Ciapponi Agustín, Ballivian Jamile, Gentile Carolina, Mejia Jhonatan R, Ruiz-Baena Jessica, Bardach Ariel
Instituto de Efectividad Clínica y Sanitaria (IECS), Buenos Aires, Argentina.
Hospital Italiano de Buenos Aires, Servicio de Oftalmología, Buenos Aires, Argentina.
Eye (Lond). 2025 Apr 29. doi: 10.1038/s41433-025-03809-y.
To evaluate the capability of artificial intelligence (AI) in screening for diabetic retinopathy (DR) utilizing digital retinography captured by non-mydriatic (NM) ≥45° cameras, focusing on diagnosis accuracy, effectiveness, and clinical safety.
We performed an overview of systematic reviews (SRs) up to May 2023 in Medline, Embase, CINAHL, and Web of Science. We used AMSTAR-2 tool to assess the reliability of each SR. We reported meta-analysis estimates or ranges of diagnostic performance figures.
Out of 1336 records, ten SRs were selected, most deemed low or critically low quality. Eight primary studies were included in at least five of the ten SRs and 125 in less than five SRs. No SR reported efficacy, effectiveness, or safety outcomes. The sensitivity and specificity for referable DR were 68-100% and 20-100%, respectively, with an AUROC range of 88 to 99%. For detecting DR at any stage, sensitivity was 79-100%, and specificity was 50-100%, with an AUROC range of 93 to 98%.
AI demonstrates strong diagnostic potential for DR screening using NM cameras, with adequate sensitivity but variable specificity. While AI is increasingly integrated into routine practice, this overview highlights significant heterogeneity in AI models and the cameras used. Additionally, our study enlightens the low quality of existing systematic reviews and the significant challenge of integrating the rapidly growing volume of emerging evidence in this field. Policymakers should carefully evaluate AI tools in specific contexts, and future research must generate updated high-quality evidence to optimize their application and improve patient outcomes.

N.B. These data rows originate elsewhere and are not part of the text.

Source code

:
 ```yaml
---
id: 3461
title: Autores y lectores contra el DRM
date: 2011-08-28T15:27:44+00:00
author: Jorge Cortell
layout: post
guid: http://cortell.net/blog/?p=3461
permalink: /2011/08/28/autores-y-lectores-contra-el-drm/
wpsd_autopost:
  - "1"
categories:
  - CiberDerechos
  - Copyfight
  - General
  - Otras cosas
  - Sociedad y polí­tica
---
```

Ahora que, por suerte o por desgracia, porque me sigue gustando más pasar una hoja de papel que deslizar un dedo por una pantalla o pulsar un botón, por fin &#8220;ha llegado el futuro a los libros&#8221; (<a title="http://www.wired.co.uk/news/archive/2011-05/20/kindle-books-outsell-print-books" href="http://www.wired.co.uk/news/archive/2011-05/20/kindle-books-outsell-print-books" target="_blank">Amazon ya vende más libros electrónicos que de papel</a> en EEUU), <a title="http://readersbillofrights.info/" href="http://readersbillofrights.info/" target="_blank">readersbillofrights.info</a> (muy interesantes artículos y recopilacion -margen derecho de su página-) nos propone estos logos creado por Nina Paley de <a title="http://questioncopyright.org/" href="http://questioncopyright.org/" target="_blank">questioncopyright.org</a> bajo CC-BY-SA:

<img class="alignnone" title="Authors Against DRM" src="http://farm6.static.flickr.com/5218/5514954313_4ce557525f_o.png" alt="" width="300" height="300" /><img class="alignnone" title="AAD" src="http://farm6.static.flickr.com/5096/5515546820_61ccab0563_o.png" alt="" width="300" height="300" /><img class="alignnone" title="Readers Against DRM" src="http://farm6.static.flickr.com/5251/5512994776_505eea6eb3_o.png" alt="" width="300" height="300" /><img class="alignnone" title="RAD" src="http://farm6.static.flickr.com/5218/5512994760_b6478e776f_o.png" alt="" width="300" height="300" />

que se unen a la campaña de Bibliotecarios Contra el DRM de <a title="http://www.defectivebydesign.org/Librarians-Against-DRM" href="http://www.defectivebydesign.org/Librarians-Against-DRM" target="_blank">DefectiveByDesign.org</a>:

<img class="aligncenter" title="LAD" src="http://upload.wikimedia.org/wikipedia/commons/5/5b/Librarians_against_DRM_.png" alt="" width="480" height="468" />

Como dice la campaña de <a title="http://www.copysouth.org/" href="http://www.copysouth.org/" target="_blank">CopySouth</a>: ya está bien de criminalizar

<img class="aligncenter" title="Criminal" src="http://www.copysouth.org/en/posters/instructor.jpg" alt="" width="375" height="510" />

利用非散瞳(NM)≥45°相机拍摄的数字视网膜图像,评估人工智能(AI)筛查糖尿病视网膜病变(DR)的能力,重点关注诊断准确性、有效性和临床安全性。
我们对截至2023年5月在Medline、Embase、CINAHL和Web of Science上发表的系统评价(SR)进行了综述。我们使用AMSTAR-2工具评估每个SR的可靠性。我们报告了荟萃分析估计值或诊断性能数据的范围。
在1336条记录中,选择了10篇SR,大多数被认为质量低或极低。八项主要研究被纳入十篇SR中的至少五篇,125项被纳入少于五篇SR中。没有SR报告疗效、有效性或安全性结果。可转诊DR的敏感性和特异性分别为68-100%和20-100%,曲线下面积(AUROC)范围为88%至99%。对于检测任何阶段的DR,敏感性为79-100%,特异性为50-100%,AUROC范围为93%至98%。
AI在使用NM相机进行DR筛查方面显示出强大的诊断潜力,但特异性存在差异。虽然AI越来越多地融入常规实践,但本综述强调了AI模型和所使用相机的显著异质性。此外,我们的研究揭示了现有系统评价的低质量以及整合该领域迅速增长的新证据的重大挑战。政策制定者应在特定背景下仔细评估AI工具,未来的研究必须生成更新的高质量证据,以优化其应用并改善患者结局。